Toshiba Service Station
Toshiba Service Station is software meant to “automatically search for Toshiba software updates or other alerts from Toshiba that are specific to your computer system and its programs.” Yet according to the Toshiba Service Station security advisory, posted by slipstream/RoL on Lizard HQ, “versions 2.6.14 and below can be exploited to “bypass any read-deny permissions on the registry for lower-privileged users.”
As for any possible mitigation, the researcher advised uninstalling Toshiba Service Station.
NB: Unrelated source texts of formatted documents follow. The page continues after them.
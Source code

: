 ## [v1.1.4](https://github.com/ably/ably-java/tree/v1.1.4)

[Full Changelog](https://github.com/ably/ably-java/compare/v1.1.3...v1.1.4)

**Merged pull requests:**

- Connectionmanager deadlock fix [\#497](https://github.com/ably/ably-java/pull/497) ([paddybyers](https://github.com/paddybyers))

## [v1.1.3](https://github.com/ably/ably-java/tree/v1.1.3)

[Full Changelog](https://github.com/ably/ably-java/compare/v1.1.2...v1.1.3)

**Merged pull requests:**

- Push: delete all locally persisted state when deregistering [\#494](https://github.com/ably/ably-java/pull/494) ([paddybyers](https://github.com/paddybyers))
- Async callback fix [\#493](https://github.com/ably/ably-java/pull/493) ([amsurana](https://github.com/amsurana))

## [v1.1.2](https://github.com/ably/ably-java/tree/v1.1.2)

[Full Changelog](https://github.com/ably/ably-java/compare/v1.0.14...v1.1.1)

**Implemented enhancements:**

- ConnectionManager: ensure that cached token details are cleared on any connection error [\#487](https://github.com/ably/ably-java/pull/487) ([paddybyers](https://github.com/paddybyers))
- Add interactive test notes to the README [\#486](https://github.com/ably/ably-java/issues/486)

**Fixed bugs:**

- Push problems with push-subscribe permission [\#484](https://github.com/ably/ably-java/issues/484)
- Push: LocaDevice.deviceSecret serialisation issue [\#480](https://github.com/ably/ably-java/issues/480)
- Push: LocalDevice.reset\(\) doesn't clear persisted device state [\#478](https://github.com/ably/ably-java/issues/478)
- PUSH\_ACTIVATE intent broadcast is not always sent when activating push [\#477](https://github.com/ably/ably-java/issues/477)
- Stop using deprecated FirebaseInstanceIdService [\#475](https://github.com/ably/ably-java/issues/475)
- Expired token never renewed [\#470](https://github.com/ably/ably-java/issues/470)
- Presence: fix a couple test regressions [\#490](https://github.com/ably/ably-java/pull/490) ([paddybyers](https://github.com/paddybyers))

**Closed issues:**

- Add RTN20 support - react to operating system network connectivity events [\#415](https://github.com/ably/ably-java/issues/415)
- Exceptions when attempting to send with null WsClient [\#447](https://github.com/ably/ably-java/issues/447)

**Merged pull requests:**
Millions of users at risk of attackers compromising their PCs
According to IDC Worldwide Quarterly PC Tracker, there has been an overall decline in PC shipments in 2015, but Lenovo shipped 14.9 million units and Dell shipped over 10 million; Toshiba is mentioned as coming in fifth for PC shipments having shipped 810,000 PCs in the third quarter alone. Altogether, millions of users are at risk of being hacked due to the proof-of-concept code released to the public.
Since Dell, Lenovo, Toshiba, and Microsoft by way of Windows, have been given black eyes, then if the researcher slipstream/RoL were to pop some pre-installed HP software as well as Intel, the entire PC squad behind the PC Does What!? marketing campaign will have been pwned.